If banks have 100% of the money secured, nobody should have trouble getting their money back even if every one of goes to the bank at the same time.
Now, if 99% of the money is secured and we all went to bank at the same time, 1% will not get their money. The banks rely on the idea that there will not be a bank run by everybody and they’ve figured the ideal ratio that they can have between keeping money in the bank and how much of that money they can loan out.
It works pretty much most of the time. Except when the bank gets greedy and goes out of ratio of what they can keep on hand and what they can loan out. I’m not saying that this would be the only reason why a bank cannot pay out a customer’s money from their account, but it is a big one. Bank executives put too much weight on profit and not enough on being an on-going concern.

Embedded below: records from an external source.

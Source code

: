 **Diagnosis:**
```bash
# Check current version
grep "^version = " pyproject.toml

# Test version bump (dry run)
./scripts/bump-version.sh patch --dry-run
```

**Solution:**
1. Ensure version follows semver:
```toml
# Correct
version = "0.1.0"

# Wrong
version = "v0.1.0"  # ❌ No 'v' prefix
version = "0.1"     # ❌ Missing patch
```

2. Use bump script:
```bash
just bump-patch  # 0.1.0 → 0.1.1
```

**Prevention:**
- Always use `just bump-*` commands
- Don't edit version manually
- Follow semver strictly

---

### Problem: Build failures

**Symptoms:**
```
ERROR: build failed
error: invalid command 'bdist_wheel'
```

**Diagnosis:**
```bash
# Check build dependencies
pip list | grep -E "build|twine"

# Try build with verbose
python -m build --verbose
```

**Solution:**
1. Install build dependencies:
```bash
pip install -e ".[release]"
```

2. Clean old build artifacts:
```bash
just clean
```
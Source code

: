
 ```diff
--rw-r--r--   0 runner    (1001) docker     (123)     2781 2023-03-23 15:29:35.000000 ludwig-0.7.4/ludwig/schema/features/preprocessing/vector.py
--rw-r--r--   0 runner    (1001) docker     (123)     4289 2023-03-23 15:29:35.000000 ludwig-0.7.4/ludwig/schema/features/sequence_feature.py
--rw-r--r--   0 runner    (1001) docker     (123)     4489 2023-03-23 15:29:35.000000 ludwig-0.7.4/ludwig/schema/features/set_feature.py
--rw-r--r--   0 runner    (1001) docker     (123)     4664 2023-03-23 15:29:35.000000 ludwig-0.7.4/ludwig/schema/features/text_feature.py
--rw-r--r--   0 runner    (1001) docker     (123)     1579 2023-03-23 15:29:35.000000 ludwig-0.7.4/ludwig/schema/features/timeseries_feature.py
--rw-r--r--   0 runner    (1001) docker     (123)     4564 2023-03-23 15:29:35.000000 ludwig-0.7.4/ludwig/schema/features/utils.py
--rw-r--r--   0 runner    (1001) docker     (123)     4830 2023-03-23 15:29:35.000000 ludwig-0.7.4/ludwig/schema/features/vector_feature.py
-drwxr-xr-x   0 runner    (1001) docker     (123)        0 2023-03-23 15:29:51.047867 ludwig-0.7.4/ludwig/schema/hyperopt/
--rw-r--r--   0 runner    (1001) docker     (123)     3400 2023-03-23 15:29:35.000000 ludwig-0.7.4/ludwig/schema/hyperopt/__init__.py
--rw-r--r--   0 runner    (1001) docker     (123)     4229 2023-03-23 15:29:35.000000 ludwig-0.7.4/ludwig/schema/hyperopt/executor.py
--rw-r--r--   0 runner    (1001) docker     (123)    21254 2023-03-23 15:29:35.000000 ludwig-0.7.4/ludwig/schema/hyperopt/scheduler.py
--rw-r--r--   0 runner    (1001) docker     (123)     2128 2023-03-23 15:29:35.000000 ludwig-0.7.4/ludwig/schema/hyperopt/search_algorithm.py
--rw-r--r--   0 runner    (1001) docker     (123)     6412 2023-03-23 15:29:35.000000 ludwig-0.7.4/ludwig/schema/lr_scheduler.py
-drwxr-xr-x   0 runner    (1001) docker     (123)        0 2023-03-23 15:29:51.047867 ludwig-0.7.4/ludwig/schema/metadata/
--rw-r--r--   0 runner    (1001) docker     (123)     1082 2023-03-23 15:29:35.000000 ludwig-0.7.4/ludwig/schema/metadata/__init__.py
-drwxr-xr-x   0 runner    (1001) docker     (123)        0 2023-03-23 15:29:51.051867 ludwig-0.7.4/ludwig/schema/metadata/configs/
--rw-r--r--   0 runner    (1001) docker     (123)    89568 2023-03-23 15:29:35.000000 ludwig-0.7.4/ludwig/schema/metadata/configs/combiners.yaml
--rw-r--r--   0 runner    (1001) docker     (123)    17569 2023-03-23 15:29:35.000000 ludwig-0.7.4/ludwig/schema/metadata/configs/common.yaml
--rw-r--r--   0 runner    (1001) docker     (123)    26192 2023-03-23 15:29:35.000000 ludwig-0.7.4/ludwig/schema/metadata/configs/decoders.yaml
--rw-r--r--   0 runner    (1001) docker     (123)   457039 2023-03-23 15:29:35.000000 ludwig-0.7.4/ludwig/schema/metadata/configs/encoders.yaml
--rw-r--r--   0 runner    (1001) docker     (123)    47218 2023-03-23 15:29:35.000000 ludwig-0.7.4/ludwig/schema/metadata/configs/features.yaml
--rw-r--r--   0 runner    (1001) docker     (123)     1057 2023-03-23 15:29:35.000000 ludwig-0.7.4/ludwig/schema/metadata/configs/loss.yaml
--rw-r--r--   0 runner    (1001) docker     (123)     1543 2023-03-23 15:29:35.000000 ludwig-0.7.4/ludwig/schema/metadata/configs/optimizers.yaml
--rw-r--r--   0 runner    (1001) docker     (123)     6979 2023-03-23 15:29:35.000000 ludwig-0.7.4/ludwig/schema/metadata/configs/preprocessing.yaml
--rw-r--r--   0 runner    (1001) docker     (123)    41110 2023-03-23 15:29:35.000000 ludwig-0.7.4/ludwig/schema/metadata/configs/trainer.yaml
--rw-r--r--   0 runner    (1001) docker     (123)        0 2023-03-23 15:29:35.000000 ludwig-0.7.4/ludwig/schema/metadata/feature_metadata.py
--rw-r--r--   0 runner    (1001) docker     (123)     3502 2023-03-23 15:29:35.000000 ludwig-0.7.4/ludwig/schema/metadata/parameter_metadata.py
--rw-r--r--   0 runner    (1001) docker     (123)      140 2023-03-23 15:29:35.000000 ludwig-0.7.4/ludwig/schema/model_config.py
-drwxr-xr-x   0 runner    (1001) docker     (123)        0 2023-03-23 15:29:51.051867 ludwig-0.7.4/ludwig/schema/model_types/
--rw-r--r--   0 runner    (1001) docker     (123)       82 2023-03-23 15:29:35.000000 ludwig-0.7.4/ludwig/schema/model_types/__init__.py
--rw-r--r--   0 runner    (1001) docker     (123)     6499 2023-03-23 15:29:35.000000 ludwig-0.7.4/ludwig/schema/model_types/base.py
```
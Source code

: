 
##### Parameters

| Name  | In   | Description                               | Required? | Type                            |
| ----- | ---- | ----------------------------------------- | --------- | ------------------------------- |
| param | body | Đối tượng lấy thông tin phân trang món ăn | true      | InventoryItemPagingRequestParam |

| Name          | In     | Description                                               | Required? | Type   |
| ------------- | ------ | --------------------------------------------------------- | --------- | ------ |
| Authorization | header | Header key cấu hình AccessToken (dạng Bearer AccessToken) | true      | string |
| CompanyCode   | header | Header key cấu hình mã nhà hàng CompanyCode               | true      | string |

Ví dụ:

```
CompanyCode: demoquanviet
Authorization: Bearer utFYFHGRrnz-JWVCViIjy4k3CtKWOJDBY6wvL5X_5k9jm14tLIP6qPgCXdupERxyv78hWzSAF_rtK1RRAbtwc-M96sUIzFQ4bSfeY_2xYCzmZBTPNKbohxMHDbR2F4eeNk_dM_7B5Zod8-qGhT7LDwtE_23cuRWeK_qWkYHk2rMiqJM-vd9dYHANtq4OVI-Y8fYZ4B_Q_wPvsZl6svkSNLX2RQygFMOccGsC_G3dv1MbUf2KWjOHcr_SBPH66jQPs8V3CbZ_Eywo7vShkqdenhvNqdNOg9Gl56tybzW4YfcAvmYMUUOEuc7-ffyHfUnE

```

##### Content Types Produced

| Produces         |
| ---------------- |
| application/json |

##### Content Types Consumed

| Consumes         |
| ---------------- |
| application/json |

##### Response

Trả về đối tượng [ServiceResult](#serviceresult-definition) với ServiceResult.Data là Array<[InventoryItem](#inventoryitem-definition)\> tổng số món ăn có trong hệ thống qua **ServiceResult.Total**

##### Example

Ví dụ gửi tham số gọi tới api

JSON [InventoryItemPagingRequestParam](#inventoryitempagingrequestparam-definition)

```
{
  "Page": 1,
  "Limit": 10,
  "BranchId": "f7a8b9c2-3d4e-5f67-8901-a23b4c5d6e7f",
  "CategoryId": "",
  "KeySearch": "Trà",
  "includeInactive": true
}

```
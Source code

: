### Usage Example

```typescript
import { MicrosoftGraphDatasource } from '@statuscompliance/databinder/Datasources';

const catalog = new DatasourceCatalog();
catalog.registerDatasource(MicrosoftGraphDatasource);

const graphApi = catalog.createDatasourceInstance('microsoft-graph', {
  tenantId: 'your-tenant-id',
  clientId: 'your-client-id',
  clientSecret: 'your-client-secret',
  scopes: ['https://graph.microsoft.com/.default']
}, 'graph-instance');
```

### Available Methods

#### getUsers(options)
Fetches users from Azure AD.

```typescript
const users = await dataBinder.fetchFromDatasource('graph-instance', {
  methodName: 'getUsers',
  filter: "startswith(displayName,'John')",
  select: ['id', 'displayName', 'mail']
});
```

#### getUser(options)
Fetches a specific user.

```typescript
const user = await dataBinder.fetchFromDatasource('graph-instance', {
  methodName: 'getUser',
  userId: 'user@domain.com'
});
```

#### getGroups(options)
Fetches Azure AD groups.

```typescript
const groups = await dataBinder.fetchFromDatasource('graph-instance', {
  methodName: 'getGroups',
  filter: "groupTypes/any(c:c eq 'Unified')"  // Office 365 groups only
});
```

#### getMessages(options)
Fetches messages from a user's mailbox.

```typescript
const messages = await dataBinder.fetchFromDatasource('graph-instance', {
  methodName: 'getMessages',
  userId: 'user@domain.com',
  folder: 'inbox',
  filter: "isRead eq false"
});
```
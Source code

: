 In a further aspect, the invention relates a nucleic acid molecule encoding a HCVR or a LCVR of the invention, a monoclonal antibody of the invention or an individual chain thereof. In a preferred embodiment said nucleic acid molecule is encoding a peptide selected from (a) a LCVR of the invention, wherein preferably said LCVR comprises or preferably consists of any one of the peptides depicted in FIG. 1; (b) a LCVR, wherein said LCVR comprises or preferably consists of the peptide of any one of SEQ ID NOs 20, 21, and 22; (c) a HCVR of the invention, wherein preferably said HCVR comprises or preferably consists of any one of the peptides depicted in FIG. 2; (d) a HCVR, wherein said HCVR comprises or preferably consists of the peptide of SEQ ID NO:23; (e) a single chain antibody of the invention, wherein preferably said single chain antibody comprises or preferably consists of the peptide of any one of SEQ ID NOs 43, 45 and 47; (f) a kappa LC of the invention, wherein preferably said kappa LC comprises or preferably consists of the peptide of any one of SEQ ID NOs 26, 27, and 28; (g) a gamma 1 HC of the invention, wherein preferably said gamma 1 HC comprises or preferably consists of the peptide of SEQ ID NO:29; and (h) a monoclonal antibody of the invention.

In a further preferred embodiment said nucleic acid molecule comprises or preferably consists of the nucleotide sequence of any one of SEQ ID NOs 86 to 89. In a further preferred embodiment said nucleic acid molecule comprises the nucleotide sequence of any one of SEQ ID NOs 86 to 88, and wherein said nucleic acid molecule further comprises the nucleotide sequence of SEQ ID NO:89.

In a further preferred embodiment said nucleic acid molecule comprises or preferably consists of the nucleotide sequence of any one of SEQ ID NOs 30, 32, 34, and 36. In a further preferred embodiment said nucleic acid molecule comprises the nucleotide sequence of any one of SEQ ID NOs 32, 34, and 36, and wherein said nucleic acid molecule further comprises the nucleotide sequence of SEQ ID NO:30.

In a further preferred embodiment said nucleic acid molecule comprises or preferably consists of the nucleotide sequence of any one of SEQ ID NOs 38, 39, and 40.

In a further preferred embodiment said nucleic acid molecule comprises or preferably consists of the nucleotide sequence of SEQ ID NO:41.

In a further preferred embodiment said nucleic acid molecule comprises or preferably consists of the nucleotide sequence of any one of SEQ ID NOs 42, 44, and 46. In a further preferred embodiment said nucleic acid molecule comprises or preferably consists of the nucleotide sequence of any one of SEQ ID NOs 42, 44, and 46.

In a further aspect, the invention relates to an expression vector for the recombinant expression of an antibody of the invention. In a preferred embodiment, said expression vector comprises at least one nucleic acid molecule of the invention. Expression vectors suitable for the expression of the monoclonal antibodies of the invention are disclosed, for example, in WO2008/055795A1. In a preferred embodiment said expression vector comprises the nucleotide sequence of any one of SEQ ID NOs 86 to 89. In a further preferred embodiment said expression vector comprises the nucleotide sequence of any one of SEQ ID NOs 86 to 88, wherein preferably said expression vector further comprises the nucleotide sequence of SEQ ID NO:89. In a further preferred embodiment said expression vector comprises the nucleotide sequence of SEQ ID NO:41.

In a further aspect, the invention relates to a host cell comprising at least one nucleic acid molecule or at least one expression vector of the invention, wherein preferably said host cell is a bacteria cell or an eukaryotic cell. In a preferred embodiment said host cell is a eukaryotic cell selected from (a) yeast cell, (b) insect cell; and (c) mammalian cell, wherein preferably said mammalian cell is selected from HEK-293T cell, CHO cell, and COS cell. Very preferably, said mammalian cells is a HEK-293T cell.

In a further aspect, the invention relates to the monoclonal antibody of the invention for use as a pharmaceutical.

A bank with $10 billion in reserves is not going to be able to pay out $10 billion in cash withdrawals even if all its reserves are invested safely. That's because the $10 billion in U.S. Treasury bills they have accumulated over time would only be worth $8 billion if they had to sell them off today -- due to the steep decline in their value as interest rates have risen. (Think of how much a long-term T-bill paying out 1.5% has lost in value when they are currently paying out 4%.)
THIS is why the U.S. government bails these banks out. The government isn't concerned about a run on the bank by its depositors to take all their cash out. It's concerned about banks being forced to sell off their U.S. Treasury bills at a steep discount just to meet even 80% of their deposit exposure.